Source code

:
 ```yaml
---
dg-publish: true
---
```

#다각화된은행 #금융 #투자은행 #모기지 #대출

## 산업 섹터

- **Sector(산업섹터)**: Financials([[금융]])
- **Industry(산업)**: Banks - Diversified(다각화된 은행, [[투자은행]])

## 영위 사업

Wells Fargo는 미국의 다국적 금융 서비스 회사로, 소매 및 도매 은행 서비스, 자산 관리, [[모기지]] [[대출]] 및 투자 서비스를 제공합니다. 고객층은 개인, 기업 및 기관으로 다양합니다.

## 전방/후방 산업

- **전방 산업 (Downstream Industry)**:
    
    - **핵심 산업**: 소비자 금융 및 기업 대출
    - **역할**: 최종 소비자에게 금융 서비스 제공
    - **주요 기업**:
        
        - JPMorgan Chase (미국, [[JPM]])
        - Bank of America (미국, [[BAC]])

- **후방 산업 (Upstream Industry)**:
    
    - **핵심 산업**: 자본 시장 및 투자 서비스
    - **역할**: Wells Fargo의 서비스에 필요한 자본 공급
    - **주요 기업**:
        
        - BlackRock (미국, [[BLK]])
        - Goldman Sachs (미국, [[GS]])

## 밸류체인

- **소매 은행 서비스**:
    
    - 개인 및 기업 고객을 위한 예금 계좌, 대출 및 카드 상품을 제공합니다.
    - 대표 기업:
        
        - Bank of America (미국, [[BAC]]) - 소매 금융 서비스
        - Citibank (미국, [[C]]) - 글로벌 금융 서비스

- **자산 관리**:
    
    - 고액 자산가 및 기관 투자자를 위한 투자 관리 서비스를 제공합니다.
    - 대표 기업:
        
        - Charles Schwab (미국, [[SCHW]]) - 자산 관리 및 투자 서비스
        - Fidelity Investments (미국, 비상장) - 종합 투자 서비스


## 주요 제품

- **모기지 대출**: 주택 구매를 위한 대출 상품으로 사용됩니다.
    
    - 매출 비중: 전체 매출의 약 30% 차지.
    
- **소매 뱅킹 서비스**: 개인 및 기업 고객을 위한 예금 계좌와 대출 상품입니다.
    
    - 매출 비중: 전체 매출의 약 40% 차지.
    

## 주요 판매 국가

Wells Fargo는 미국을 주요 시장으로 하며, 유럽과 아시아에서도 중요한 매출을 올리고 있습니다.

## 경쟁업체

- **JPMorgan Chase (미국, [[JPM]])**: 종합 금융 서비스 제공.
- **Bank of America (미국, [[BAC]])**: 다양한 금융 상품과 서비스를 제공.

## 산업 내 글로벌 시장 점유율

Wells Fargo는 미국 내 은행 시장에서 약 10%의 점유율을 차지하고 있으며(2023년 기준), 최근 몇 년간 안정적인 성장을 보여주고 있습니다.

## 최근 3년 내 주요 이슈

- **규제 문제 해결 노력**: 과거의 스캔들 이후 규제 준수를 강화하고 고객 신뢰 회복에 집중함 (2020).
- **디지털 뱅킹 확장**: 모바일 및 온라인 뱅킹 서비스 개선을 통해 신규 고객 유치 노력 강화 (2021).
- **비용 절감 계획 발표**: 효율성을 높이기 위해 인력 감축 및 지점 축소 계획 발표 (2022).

- - -

**Required action:** Return the whole listing, word for word.

**Answer box:**
Source code

:
 ```yaml
---
dg-publish: true
---
```

#다각화된은행 #금융 #투자은행 #모기지 #대출

## 산업 섹터

- **Sector(산업섹터)**: Financials([[금융]])
- **Industry(산업)**: Banks - Diversified(다각화된 은행, [[투자은행]])

## 영위 사업

Wells Fargo는 미국의 다국적 금융 서비스 회사로, 소매 및 도매 은행 서비스, 자산 관리, [[모기지]] [[대출]] 및 투자 서비스를 제공합니다. 고객층은 개인, 기업 및 기관으로 다양합니다.

## 전방/후방 산업

- **전방 산업 (Downstream Industry)**:
    
    - **핵심 산업**: 소비자 금융 및 기업 대출
    - **역할**: 최종 소비자에게 금융 서비스 제공
    - **주요 기업**:
        
        - JPMorgan Chase (미국, [[JPM]])
        - Bank of America (미국, [[BAC]])

- **후방 산업 (Upstream Industry)**:
    
    - **핵심 산업**: 자본 시장 및 투자 서비스
    - **역할**: Wells Fargo의 서비스에 필요한 자본 공급
    - **주요 기업**:
        
        - BlackRock (미국, [[BLK]])
        - Goldman Sachs (미국, [[GS]])

## 밸류체인

- **소매 은행 서비스**:
    
    - 개인 및 기업 고객을 위한 예금 계좌, 대출 및 카드 상품을 제공합니다.
    - 대표 기업:
        
        - Bank of America (미국, [[BAC]]) - 소매 금융 서비스
        - Citibank (미국, [[C]]) - 글로벌 금융 서비스

- **자산 관리**:
    
    - 고액 자산가 및 기관 투자자를 위한 투자 관리 서비스를 제공합니다.
    - 대표 기업:
        
        - Charles Schwab (미국, [[SCHW]]) - 자산 관리 및 투자 서비스
        - Fidelity Investments (미국, 비상장) - 종합 투자 서비스


## 주요 제품

- **모기지 대출**: 주택 구매를 위한 대출 상품으로 사용됩니다.
    
    - 매출 비중: 전체 매출의 약 30% 차지.
    
- **소매 뱅킹 서비스**: 개인 및 기업 고객을 위한 예금 계좌와 대출 상품입니다.
    
    - 매출 비중: 전체 매출의 약 40% 차지.
    

## 주요 판매 국가

Wells Fargo는 미국을 주요 시장으로 하며, 유럽과 아시아에서도 중요한 매출을 올리고 있습니다.

## 경쟁업체

- **JPMorgan Chase (미국, [[JPM]])**: 종합 금융 서비스 제공.
- **Bank of America (미국, [[BAC]])**: 다양한 금융 상품과 서비스를 제공.

## 산업 내 글로벌 시장 점유율

Wells Fargo는 미국 내 은행 시장에서 약 10%의 점유율을 차지하고 있으며(2023년 기준), 최근 몇 년간 안정적인 성장을 보여주고 있습니다.

## 최근 3년 내 주요 이슈

- **규제 문제 해결 노력**: 과거의 스캔들 이후 규제 준수를 강화하고 고객 신뢰 회복에 집중함 (2020).
- **디지털 뱅킹 확장**: 모바일 및 온라인 뱅킹 서비스 개선을 통해 신규 고객 유치 노력 강화 (2021).
- **비용 절감 계획 발표**: 효율성을 높이기 위해 인력 감축 및 지점 축소 계획 발표 (2022).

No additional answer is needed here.